• **DATASET RECORDS**
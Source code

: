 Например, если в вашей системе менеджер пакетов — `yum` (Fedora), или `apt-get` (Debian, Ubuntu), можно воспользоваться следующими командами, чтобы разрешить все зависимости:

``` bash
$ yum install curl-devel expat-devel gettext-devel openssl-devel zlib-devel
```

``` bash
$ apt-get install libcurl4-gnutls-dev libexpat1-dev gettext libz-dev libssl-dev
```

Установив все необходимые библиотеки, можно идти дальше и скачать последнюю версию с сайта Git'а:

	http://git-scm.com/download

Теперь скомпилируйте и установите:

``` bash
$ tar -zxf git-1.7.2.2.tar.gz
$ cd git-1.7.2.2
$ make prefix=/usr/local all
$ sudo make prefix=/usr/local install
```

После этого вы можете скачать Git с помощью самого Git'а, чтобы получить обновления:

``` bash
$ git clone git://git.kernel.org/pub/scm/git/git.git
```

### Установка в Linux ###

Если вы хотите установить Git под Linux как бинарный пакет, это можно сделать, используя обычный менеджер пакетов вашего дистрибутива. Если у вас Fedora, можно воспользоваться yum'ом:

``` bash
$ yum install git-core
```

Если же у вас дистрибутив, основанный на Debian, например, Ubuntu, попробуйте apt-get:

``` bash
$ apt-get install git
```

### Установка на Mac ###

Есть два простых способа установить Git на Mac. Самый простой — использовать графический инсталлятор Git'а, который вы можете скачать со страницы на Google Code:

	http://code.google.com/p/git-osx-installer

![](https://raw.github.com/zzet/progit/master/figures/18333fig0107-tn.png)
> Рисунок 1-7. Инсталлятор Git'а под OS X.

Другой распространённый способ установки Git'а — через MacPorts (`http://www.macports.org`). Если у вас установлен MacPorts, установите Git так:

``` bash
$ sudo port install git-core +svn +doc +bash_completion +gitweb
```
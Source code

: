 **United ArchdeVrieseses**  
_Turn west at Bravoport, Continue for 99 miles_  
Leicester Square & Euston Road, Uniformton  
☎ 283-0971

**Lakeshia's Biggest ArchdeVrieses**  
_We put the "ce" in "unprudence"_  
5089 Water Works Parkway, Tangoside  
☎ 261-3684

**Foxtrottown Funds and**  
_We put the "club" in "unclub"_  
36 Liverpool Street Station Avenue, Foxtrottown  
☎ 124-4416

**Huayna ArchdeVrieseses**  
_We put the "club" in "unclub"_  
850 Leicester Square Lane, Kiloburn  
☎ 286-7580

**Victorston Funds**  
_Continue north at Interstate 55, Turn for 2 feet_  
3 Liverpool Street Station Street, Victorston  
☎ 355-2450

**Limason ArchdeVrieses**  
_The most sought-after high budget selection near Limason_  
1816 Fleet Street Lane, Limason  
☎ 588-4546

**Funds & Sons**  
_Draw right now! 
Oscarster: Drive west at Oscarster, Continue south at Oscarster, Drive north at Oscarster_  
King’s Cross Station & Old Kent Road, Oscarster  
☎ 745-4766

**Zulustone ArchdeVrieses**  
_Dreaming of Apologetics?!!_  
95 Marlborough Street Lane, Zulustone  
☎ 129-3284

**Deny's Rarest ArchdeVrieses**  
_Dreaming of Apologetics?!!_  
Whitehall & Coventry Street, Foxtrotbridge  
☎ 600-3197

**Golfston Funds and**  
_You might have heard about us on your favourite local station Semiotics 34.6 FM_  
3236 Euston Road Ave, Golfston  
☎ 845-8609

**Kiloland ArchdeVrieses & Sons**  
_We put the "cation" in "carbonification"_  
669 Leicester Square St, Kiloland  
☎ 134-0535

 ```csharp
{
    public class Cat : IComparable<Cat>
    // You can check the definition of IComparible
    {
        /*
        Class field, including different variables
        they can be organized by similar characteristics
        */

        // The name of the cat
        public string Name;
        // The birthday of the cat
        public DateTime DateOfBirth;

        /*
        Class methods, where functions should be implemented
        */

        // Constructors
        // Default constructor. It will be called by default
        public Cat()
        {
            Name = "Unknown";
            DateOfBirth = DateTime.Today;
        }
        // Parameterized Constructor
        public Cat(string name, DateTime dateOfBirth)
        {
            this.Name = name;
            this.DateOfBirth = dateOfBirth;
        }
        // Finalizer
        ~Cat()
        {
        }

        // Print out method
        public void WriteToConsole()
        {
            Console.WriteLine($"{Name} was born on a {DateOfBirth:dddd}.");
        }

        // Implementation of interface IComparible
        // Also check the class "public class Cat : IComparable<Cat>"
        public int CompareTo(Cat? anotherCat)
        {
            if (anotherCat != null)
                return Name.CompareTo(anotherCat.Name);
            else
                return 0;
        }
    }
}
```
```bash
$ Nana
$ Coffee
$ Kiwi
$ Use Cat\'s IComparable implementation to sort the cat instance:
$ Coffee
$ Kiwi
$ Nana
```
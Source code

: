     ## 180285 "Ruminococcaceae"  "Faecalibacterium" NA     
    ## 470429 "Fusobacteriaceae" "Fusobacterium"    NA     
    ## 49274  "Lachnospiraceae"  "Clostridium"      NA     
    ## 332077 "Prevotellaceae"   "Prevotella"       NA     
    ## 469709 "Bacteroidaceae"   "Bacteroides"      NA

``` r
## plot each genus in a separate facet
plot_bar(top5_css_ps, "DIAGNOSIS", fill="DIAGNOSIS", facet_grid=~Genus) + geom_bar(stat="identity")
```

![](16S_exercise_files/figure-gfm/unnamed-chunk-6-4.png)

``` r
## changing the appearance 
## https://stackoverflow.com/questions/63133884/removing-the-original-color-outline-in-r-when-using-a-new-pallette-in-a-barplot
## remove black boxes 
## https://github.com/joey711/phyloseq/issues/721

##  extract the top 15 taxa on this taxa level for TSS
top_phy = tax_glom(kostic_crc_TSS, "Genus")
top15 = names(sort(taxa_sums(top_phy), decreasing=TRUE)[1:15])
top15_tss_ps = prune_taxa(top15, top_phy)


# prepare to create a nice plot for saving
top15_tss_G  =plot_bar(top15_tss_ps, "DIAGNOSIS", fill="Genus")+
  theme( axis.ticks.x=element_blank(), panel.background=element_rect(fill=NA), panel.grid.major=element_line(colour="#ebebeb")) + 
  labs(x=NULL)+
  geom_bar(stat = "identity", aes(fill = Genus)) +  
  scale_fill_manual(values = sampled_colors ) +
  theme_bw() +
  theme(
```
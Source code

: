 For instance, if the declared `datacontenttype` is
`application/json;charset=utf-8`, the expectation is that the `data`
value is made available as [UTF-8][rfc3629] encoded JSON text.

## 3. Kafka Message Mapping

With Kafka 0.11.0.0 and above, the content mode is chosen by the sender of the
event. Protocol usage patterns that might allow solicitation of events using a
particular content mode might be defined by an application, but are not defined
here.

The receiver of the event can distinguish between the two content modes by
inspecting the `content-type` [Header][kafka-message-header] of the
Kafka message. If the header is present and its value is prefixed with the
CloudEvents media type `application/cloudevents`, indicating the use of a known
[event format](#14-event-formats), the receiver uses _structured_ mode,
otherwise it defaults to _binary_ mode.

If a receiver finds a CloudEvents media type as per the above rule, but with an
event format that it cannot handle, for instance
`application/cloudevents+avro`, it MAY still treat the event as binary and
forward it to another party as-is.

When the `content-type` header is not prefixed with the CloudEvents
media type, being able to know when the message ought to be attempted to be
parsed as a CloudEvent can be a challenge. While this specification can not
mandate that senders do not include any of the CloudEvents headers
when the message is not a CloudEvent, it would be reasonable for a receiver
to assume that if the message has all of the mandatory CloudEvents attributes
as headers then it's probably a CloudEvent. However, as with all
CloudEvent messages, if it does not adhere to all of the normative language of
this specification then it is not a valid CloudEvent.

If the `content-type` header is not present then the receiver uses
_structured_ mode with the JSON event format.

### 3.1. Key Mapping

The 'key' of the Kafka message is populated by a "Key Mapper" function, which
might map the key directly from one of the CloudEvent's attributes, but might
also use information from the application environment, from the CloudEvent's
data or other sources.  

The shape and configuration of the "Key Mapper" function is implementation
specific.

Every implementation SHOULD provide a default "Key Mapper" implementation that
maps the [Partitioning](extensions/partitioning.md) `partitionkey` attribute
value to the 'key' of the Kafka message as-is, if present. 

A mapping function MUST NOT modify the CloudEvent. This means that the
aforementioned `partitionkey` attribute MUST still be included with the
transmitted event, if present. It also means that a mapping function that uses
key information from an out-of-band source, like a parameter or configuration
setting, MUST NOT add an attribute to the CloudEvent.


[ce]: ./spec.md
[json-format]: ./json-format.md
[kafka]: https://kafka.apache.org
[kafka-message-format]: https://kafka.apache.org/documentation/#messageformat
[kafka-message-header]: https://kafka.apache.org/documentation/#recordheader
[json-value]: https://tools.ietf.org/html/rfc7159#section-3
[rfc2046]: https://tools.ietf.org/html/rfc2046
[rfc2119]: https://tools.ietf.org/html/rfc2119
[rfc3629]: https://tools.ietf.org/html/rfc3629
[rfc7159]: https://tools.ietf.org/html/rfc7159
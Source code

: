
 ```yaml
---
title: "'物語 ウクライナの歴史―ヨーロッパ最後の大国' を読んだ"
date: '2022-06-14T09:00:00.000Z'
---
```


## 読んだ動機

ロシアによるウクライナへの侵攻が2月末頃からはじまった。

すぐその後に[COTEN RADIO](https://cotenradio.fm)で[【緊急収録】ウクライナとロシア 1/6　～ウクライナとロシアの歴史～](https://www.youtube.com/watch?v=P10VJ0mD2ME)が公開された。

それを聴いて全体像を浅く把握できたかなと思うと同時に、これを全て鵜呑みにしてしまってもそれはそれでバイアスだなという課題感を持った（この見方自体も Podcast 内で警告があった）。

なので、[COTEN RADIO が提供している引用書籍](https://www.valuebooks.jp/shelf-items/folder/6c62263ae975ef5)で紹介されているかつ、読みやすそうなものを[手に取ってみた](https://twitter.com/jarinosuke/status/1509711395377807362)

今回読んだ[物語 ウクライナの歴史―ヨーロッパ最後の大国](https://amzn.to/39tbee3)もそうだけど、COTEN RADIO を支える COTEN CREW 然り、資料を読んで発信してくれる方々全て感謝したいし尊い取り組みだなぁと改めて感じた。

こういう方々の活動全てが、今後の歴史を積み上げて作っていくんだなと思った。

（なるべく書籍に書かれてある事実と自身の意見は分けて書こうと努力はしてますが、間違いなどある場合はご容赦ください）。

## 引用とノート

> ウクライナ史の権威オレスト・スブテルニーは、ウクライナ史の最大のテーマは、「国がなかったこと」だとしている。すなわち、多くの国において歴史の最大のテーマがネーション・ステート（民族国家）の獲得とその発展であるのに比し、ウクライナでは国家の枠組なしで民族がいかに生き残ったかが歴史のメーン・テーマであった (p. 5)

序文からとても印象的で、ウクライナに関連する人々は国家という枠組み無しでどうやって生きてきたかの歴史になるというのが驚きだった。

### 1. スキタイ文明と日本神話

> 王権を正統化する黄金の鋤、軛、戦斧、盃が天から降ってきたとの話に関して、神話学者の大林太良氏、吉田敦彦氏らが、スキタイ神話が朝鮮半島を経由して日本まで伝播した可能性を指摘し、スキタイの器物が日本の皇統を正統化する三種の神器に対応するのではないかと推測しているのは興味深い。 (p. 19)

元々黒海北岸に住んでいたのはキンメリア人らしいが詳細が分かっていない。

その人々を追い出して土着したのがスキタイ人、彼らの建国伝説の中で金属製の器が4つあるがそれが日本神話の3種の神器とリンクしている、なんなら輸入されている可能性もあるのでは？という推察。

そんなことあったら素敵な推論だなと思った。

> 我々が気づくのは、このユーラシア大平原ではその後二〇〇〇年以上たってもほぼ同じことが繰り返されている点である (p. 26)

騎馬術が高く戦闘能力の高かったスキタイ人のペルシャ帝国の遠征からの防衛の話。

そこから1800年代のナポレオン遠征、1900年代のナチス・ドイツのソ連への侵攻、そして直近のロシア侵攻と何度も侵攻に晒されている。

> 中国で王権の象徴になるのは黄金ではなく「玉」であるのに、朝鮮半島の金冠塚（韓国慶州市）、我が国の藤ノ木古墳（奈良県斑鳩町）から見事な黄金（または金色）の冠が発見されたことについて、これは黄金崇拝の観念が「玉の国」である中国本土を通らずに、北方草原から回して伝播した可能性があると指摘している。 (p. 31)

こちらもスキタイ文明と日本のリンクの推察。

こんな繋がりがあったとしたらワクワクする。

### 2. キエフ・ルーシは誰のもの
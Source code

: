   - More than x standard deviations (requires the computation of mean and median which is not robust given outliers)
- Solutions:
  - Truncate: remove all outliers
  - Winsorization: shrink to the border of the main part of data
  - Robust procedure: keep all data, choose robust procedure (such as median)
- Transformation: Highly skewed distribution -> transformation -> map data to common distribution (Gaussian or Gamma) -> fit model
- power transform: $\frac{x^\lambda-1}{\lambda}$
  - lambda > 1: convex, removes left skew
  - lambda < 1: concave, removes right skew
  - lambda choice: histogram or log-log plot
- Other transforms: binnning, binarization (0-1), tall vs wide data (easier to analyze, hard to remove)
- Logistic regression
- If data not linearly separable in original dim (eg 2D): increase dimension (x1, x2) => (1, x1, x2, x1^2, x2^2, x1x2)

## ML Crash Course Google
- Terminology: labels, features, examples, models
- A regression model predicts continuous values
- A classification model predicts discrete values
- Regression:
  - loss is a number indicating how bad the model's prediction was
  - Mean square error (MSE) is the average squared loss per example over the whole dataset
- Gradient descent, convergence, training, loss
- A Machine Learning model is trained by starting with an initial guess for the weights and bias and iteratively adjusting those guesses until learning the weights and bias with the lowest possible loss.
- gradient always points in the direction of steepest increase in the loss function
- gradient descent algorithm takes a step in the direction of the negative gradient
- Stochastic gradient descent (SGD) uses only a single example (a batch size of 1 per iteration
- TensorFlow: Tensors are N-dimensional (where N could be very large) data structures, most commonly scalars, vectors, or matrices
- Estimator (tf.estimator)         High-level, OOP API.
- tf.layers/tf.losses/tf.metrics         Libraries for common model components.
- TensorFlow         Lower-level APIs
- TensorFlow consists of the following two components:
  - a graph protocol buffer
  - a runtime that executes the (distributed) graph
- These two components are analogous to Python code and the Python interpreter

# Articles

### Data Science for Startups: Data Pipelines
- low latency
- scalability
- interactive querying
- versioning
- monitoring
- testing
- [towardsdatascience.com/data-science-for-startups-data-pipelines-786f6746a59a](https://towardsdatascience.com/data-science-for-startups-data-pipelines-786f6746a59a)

• **WORK ORDER**
What is wanted is a copy of every line in the listing that includes the word "from".

• **EXERCISE SOLUTION**
might map the key directly from one of the CloudEvent's attributes, but might
also use information from the application environment, from the CloudEvent's
key information from an out-of-band source, like a parameter or configuration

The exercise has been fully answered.